DIRECTIONS:
Copy verbatim the block of lines in the entries below whose first line contains "is punished is" and whose last line contains "## References". Leave out all other lines.

==== RECORD EXCERPTS

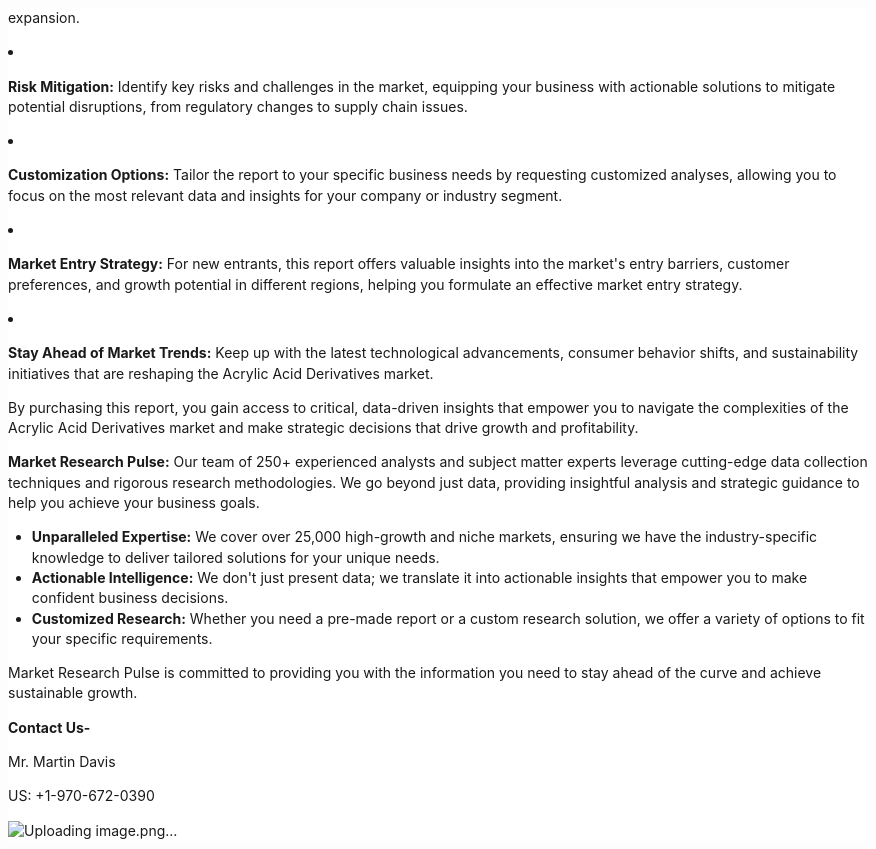 expansion.</p></li><li><p><strong>Risk Mitigation:</strong> Identify key risks and challenges in the market, equipping your business with actionable solutions to mitigate potential disruptions, from regulatory changes to supply chain issues.</p></li><li><p><strong>Customization Options:</strong> Tailor the report to your specific business needs by requesting customized analyses, allowing you to focus on the most relevant data and insights for your company or industry segment.</p></li><li><p><strong>Market Entry Strategy:</strong> For new entrants, this report offers valuable insights into the market's entry barriers, customer preferences, and growth potential in different regions, helping you formulate an effective market entry strategy.</p></li><li><p><strong>Stay Ahead of Market Trends:</strong> Keep up with the latest technological advancements, consumer behavior shifts, and sustainability initiatives that are reshaping the Acrylic Acid Derivatives market.</p></li></ol><p>By purchasing this report, you gain access to critical, data-driven insights that empower you to navigate the complexities of the Acrylic Acid Derivatives market and make strategic decisions that drive growth and profitability.</p><p><strong>Market Research Pulse:</strong>&nbsp;Our team of 250+ experienced analysts and subject matter experts leverage cutting-edge data collection techniques and rigorous research methodologies. We go beyond just data, providing insightful analysis and strategic guidance to help you achieve your business goals.</p><ul><li><strong>Unparalleled Expertise:</strong>&nbsp;We cover over 25,000 high-growth and niche markets, ensuring we have the industry-specific knowledge to deliver tailored solutions for your unique needs.</li><li><strong>Actionable Intelligence:</strong>&nbsp;We don't just present data; we translate it into actionable insights that empower you to make confident business decisions.</li><li><strong>Customized Research:</strong>&nbsp;Whether you need a pre-made report or a custom research solution, we offer a variety of options to fit your specific requirements.</li></ul><p>Market Research Pulse is committed to providing you with the information you need to stay ahead of the curve and achieve sustainable growth.</p><p><strong>Contact Us-</strong></p><p>Mr. Martin Davis</p><p>US: +1-970-672-0390</p>
![Uploading image.png…]()
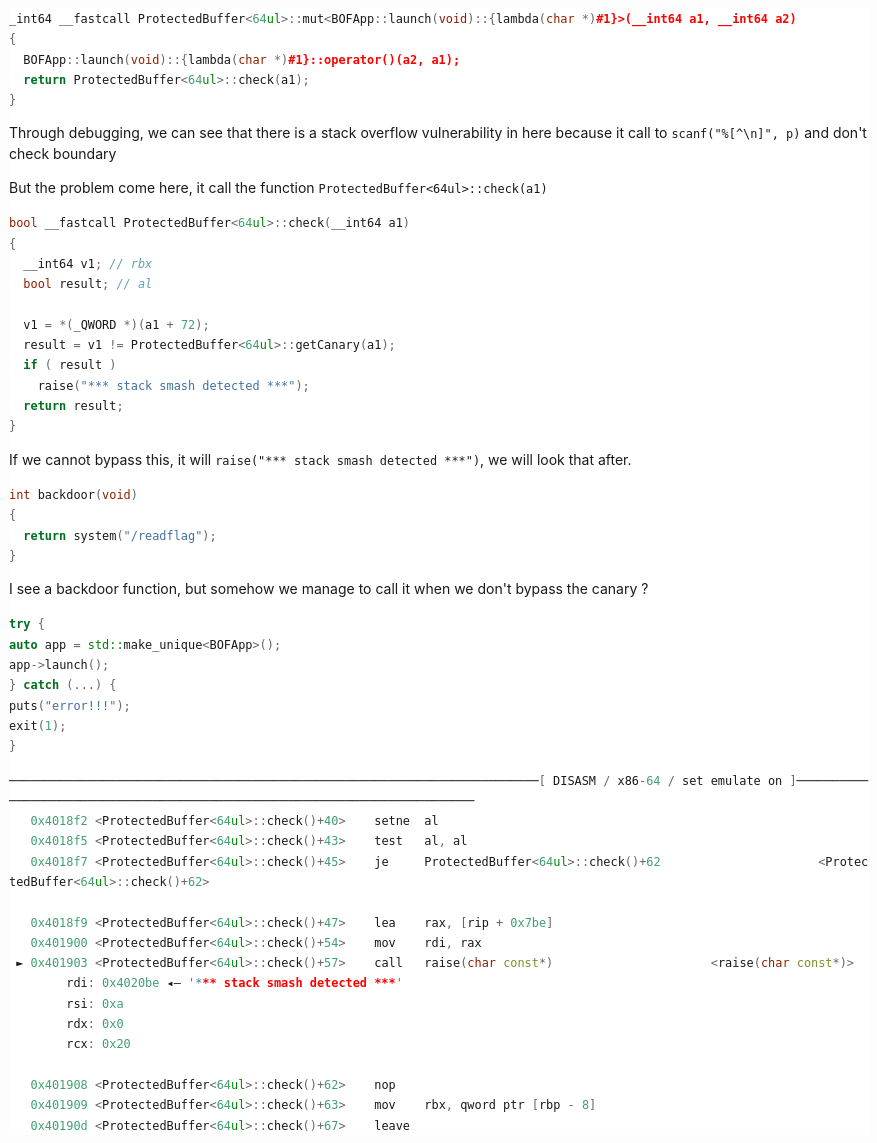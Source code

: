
 ```cpp
_int64 __fastcall ProtectedBuffer<64ul>::mut<BOFApp::launch(void)::{lambda(char *)#1}>(__int64 a1, __int64 a2)
{
  BOFApp::launch(void)::{lambda(char *)#1}::operator()(a2, a1);
  return ProtectedBuffer<64ul>::check(a1);
}    
```

Through debugging, we can see that there is a stack overflow vulnerability in here because it call to `scanf("%[^\n]", p)` and don't check boundary
    
    
But the problem come here, it call the function  `ProtectedBuffer<64ul>::check(a1)` 
```cpp
bool __fastcall ProtectedBuffer<64ul>::check(__int64 a1)
{
  __int64 v1; // rbx
  bool result; // al

  v1 = *(_QWORD *)(a1 + 72);
  result = v1 != ProtectedBuffer<64ul>::getCanary(a1);
  if ( result )
    raise("*** stack smash detected ***");
  return result;
}
```    
    
If we cannot bypass this, it will `raise("*** stack smash detected ***")`, we will look that after.
    
```cpp
int backdoor(void)
{
  return system("/readflag");
}
```

I see a backdoor function, but somehow we manage to call it when we don't bypass the canary ?

```cpp
try {
auto app = std::make_unique<BOFApp>();
app->launch();
} catch (...) {
puts("error!!!");
exit(1);
}
```

```cpp
──────────────────────────────────────────────────────────────────────────[ DISASM / x86-64 / set emulate on ]───────────────────────────────────────────────────────────────────────────
   0x4018f2 <ProtectedBuffer<64ul>::check()+40>    setne  al
   0x4018f5 <ProtectedBuffer<64ul>::check()+43>    test   al, al
   0x4018f7 <ProtectedBuffer<64ul>::check()+45>    je     ProtectedBuffer<64ul>::check()+62                      <ProtectedBuffer<64ul>::check()+62>
 
   0x4018f9 <ProtectedBuffer<64ul>::check()+47>    lea    rax, [rip + 0x7be]
   0x401900 <ProtectedBuffer<64ul>::check()+54>    mov    rdi, rax
 ► 0x401903 <ProtectedBuffer<64ul>::check()+57>    call   raise(char const*)                      <raise(char const*)>
        rdi: 0x4020be ◂— '*** stack smash detected ***'
        rsi: 0xa
        rdx: 0x0
        rcx: 0x20
 
   0x401908 <ProtectedBuffer<64ul>::check()+62>    nop    
   0x401909 <ProtectedBuffer<64ul>::check()+63>    mov    rbx, qword ptr [rbp - 8]
   0x40190d <ProtectedBuffer<64ul>::check()+67>    leave  
```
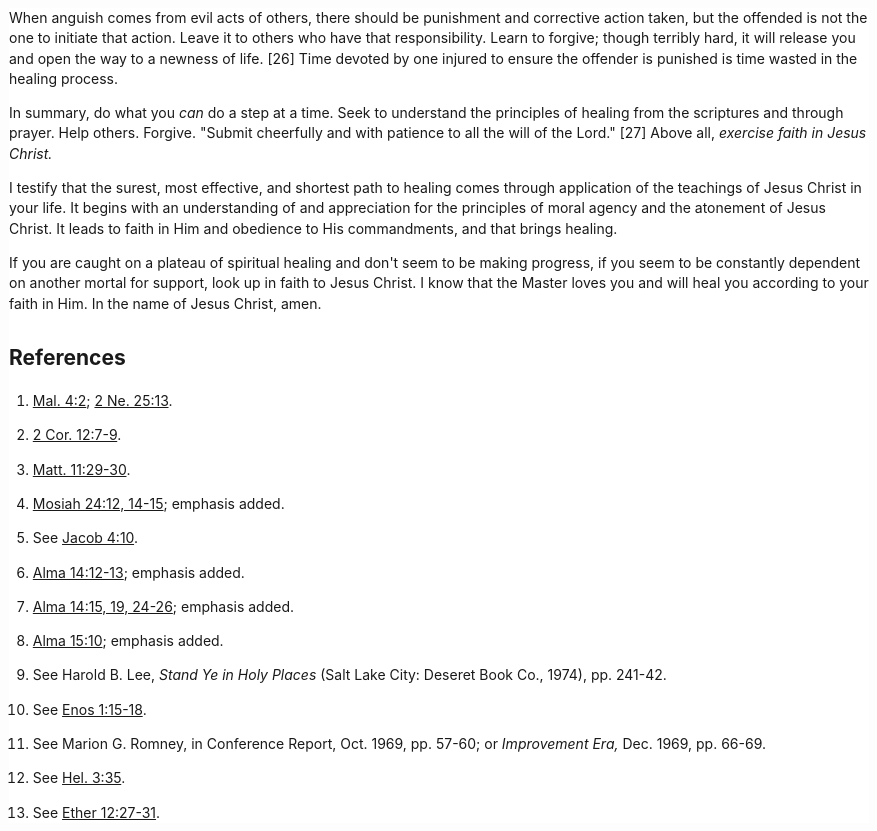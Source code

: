 When anguish comes from evil acts of others, there should be punishment and
corrective action taken, but the offended is not the one to initiate that
action. Leave it to others who have that responsibility. Learn to forgive;
though terribly hard, it will release you and open the way to a newness of
life. [26]  Time devoted by one injured to ensure the offender is punished is
time wasted in the healing process.

In summary, do what you _can_ do a step at a time. Seek to understand the
principles of healing from the scriptures and through prayer. Help others.
Forgive. "Submit cheerfully and with patience to all the will of the Lord."
[27]  Above all, _exercise faith in Jesus Christ._

I testify that the surest, most effective, and shortest path to healing comes
through application of the teachings of Jesus Christ in your life. It begins
with an understanding of and appreciation for the principles of moral agency
and the atonement of Jesus Christ. It leads to faith in Him and obedience to
His commandments, and that brings healing.

If you are caught on a plateau of spiritual healing and don't seem to be
making progress, if you seem to be constantly dependent on another mortal for
support, look up in faith to Jesus Christ. I know that the Master loves you
and will heal you according to your faith in Him. In the name of Jesus Christ,
amen.

## References

  1.   [Mal. 4:2](https://www.lds.org/scriptures/ot/mal/4.2?lang=eng#1); [2 Ne. 25:13](https://www.lds.org/scriptures/bofm/2-ne/25.13?lang=eng#12).

  2.   [2 Cor. 12:7-9](https://www.lds.org/scriptures/nt/2-cor/12.7-9?lang=eng#6).

  3.   [Matt. 11:29-30](https://www.lds.org/scriptures/nt/matt/11.29-30?lang=eng#28).

  4.   [Mosiah 24:12, 14-15](https://www.lds.org/scriptures/bofm/mosiah/24.12%2C14-15?lang=eng#11); emphasis added.

  5.  See [Jacob 4:10](https://www.lds.org/scriptures/bofm/jacob/4.10?lang=eng#9).

  6.   [Alma 14:12-13](https://www.lds.org/scriptures/bofm/alma/14.12-13?lang=eng#11); emphasis added.

  7.   [Alma 14:15, 19, 24-26](https://www.lds.org/scriptures/bofm/alma/14.15%2C19%2C24-26?lang=eng#14); emphasis added.

  8.   [Alma 15:10](https://www.lds.org/scriptures/bofm/alma/15.10?lang=eng#9); emphasis added.

  9.  See Harold B. Lee, _Stand Ye in Holy Places_ (Salt Lake City: Deseret Book Co., 1974), pp. 241-42.

  10.  See [Enos 1:15-18](https://www.lds.org/scriptures/bofm/enos/1.15-18?lang=eng#14).

  11.  See Marion G. Romney, in Conference Report, Oct. 1969, pp. 57-60; or _Improvement Era,_ Dec. 1969, pp. 66-69.

  12.  See [Hel. 3:35](https://www.lds.org/scriptures/bofm/hel/3.35?lang=eng#34).

  13.  See [Ether 12:27-31](https://www.lds.org/scriptures/bofm/ether/12.27-31?lang=eng#26).
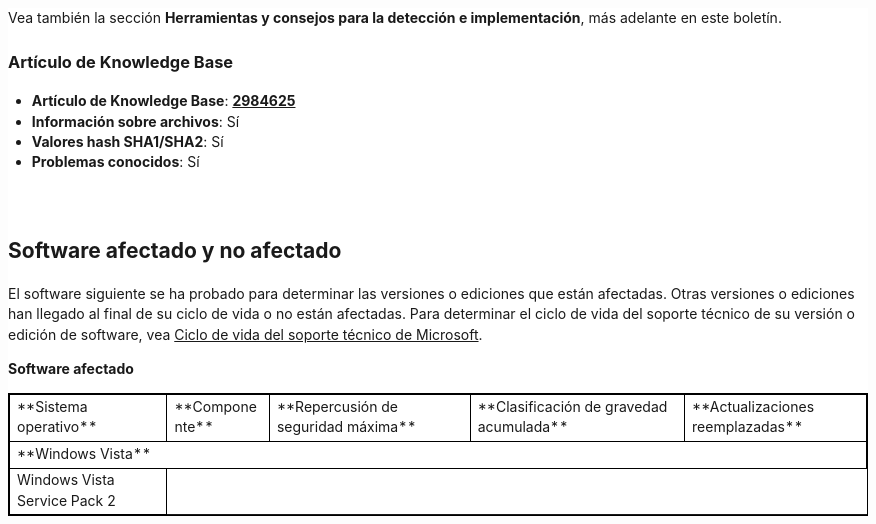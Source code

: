 Vea también la sección **Herramientas y consejos para la detección e implementación**, más adelante en este boletín.

### Artículo de Knowledge Base

-   **Artículo de Knowledge Base**: [**2984625**](https://support.microsoft.com/kb/2984625)
-   **Información sobre archivos**: Sí
-   **Valores hash SHA1/SHA2**: Sí
-   **Problemas conocidos**: Sí

 

Software afectado y no afectado
-------------------------------

<span id="sectionToggle0"></span>
El software siguiente se ha probado para determinar las versiones o ediciones que están afectadas. Otras versiones o ediciones han llegado al final de su ciclo de vida o no están afectadas. Para determinar el ciclo de vida del soporte técnico de su versión o edición de software, vea [Ciclo de vida del soporte técnico de Microsoft](http://go.microsoft.com/fwlink/?linkid=21742).

**Software afectado** 

<p> </p>
<table style="border:1px solid black;">
<tr>
<td style="border:1px solid black;">
**Sistema operativo**

</td>
<td style="border:1px solid black;">
**Componente**

</td>
<td style="border:1px solid black;">
**Repercusión de seguridad máxima**

</td>
<td style="border:1px solid black;">
**Clasificación de gravedad acumulada**

</td>
<td style="border:1px solid black;">
**Actualizaciones reemplazadas**

</td>
</tr>
<tr>
<td style="border:1px solid black;" colspan="5">
**Windows Vista**

</td>
</tr>
<tr>
<td style="border:1px solid black;">
Windows Vista Service Pack 2
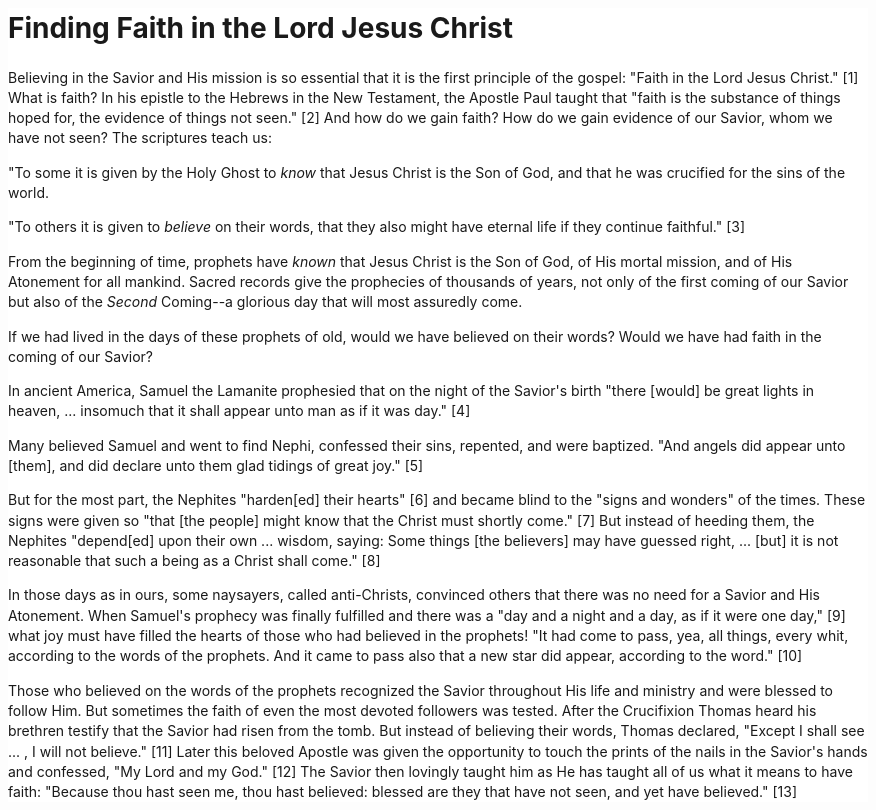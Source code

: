 # Finding Faith in the Lord Jesus Christ

Believing in the Savior and His mission is so essential that it is the first
principle of the gospel: "Faith in the Lord Jesus Christ." [1]  What is faith?
In his epistle to the Hebrews in the New Testament, the Apostle Paul taught
that "faith is the substance of things hoped for, the evidence of things not
seen." [2]  And how do we gain faith? How do we gain evidence of our Savior,
whom we have not seen? The scriptures teach us:

"To some it is given by the Holy Ghost to _know_ that Jesus Christ is the Son
of God, and that he was crucified for the sins of the world.

"To others it is given to _believe_ on their words, that they also might have
eternal life if they continue faithful." [3]

From the beginning of time, prophets have _known_ that Jesus Christ is the Son
of God, of His mortal mission, and of His Atonement for all mankind. Sacred
records give the prophecies of thousands of years, not only of the first
coming of our Savior but also of the _Second_ Coming--a glorious day that will
most assuredly come.

If we had lived in the days of these prophets of old, would we have believed
on their words? Would we have had faith in the coming of our Savior?

In ancient America, Samuel the Lamanite prophesied that on the night of the
Savior's birth "there [would] be great lights in heaven, ... insomuch that it
shall appear unto man as if it was day." [4]

Many believed Samuel and went to find Nephi, confessed their sins, repented,
and were baptized. "And angels did appear unto [them], and did declare unto
them glad tidings of great joy." [5]

But for the most part, the Nephites "harden[ed] their hearts" [6]  and became
blind to the "signs and wonders" of the times. These signs were given so "that
[the people] might know that the Christ must shortly come." [7]  But instead
of heeding them, the Nephites "depend[ed] upon their own ... wisdom, saying:
Some things [the believers] may have guessed right, ... [but] it is not
reasonable that such a being as a Christ shall come." [8]

In those days as in ours, some naysayers, called anti-Christs, convinced
others that there was no need for a Savior and His Atonement. When Samuel's
prophecy was finally fulfilled and there was a "day and a night and a day, as
if it were one day," [9]  what joy must have filled the hearts of those who
had believed in the prophets! "It had come to pass, yea, all things, every
whit, according to the words of the prophets. And it came to pass also that a
new star did appear, according to the word." [10]

Those who believed on the words of the prophets recognized the Savior
throughout His life and ministry and were blessed to follow Him. But sometimes
the faith of even the most devoted followers was tested. After the Crucifixion
Thomas heard his brethren testify that the Savior had risen from the tomb. But
instead of believing their words, Thomas declared, "Except I shall see ... , I
will not believe." [11]  Later this beloved Apostle was given the opportunity
to touch the prints of the nails in the Savior's hands and confessed, "My Lord
and my God." [12]  The Savior then lovingly taught him as He has taught all of
us what it means to have faith: "Because thou hast seen me, thou hast
believed: blessed are they that have not seen, and yet have believed." [13]
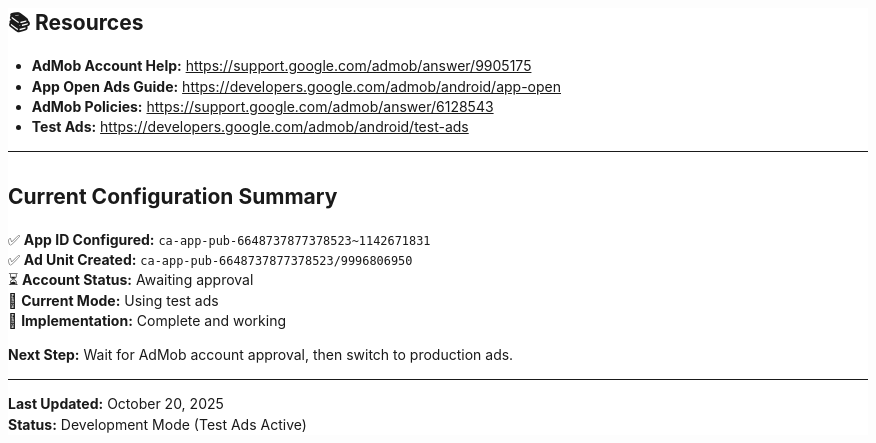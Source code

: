 ## 📚 Resources

- **AdMob Account Help:** https://support.google.com/admob/answer/9905175
- **App Open Ads Guide:** https://developers.google.com/admob/android/app-open
- **AdMob Policies:** https://support.google.com/admob/answer/6128543
- **Test Ads:** https://developers.google.com/admob/android/test-ads

---

## Current Configuration Summary

✅ **App ID Configured:** `ca-app-pub-6648737877378523~1142671831`  
✅ **Ad Unit Created:** `ca-app-pub-6648737877378523/9996806950`  
⏳ **Account Status:** Awaiting approval  
🧪 **Current Mode:** Using test ads  
📱 **Implementation:** Complete and working  

**Next Step:** Wait for AdMob account approval, then switch to production ads.

---

**Last Updated:** October 20, 2025  
**Status:** Development Mode (Test Ads Active)

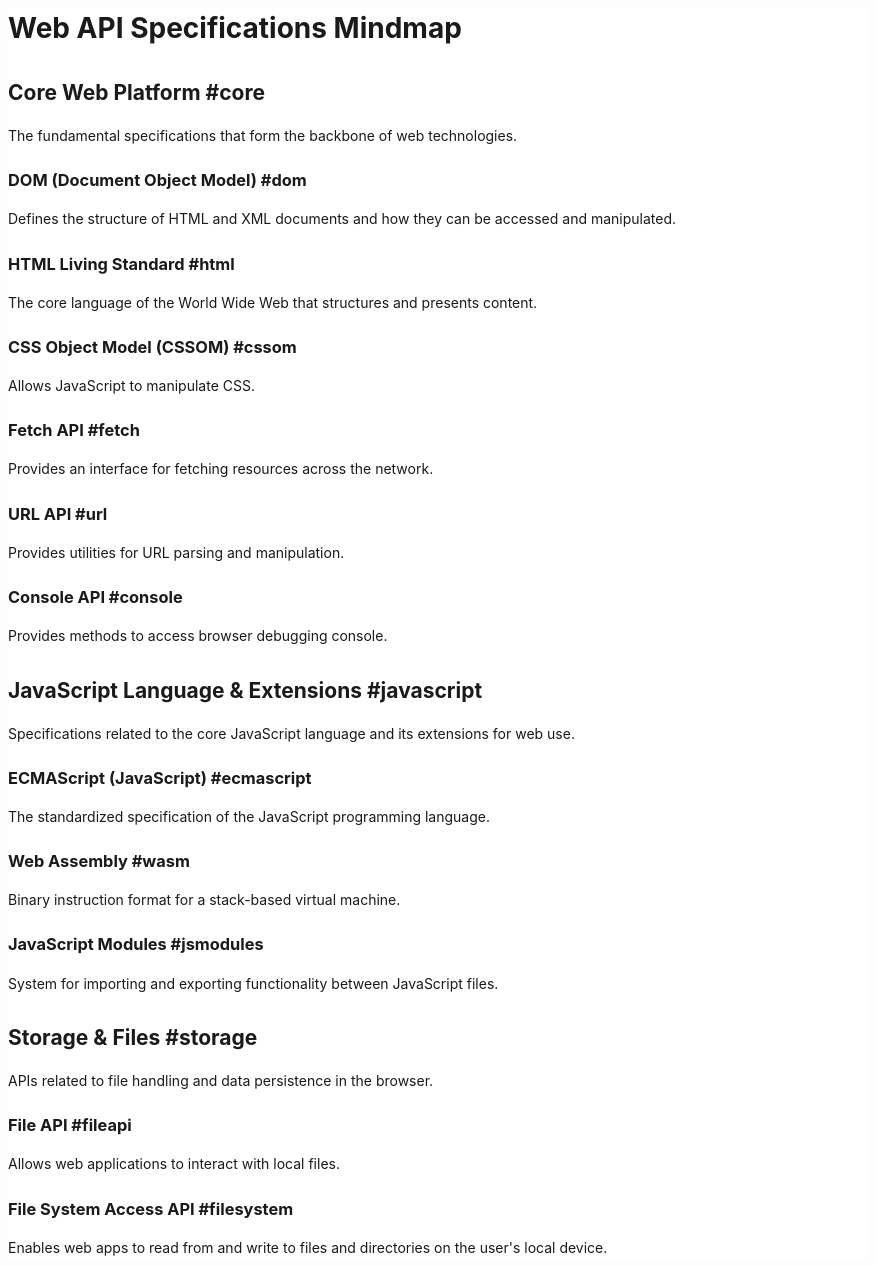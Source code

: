 # Web API Specifications Mindmap

## Core Web Platform #core

The fundamental specifications that form the backbone of web technologies.

### DOM (Document Object Model) #dom
Defines the structure of HTML and XML documents and how they can be accessed and manipulated.

### HTML Living Standard #html
The core language of the World Wide Web that structures and presents content.

### CSS Object Model (CSSOM) #cssom
Allows JavaScript to manipulate CSS.

### Fetch API #fetch
Provides an interface for fetching resources across the network.

### URL API #url
Provides utilities for URL parsing and manipulation.

### Console API #console
Provides methods to access browser debugging console.

## JavaScript Language & Extensions #javascript

Specifications related to the core JavaScript language and its extensions for web use.

### ECMAScript (JavaScript) #ecmascript
The standardized specification of the JavaScript programming language.

### Web Assembly #wasm
Binary instruction format for a stack-based virtual machine.

### JavaScript Modules #jsmodules
System for importing and exporting functionality between JavaScript files.

## Storage & Files #storage

APIs related to file handling and data persistence in the browser.

### File API #fileapi
Allows web applications to interact with local files.

### File System Access API #filesystem
Enables web apps to read from and write to files and directories on the user's local device.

========

RESULT FOR THIS EXERCISE:
life. [26]  Time devoted by one injured to ensure the offender is punished is
time wasted in the healing process.

In summary, do what you _can_ do a step at a time. Seek to understand the
principles of healing from the scriptures and through prayer. Help others.
Forgive. "Submit cheerfully and with patience to all the will of the Lord."
[27]  Above all, _exercise faith in Jesus Christ._

I testify that the surest, most effective, and shortest path to healing comes
through application of the teachings of Jesus Christ in your life. It begins
with an understanding of and appreciation for the principles of moral agency
and the atonement of Jesus Christ. It leads to faith in Him and obedience to
His commandments, and that brings healing.

If you are caught on a plateau of spiritual healing and don't seem to be
making progress, if you seem to be constantly dependent on another mortal for
support, look up in faith to Jesus Christ. I know that the Master loves you
and will heal you according to your faith in Him. In the name of Jesus Christ,
amen.

## References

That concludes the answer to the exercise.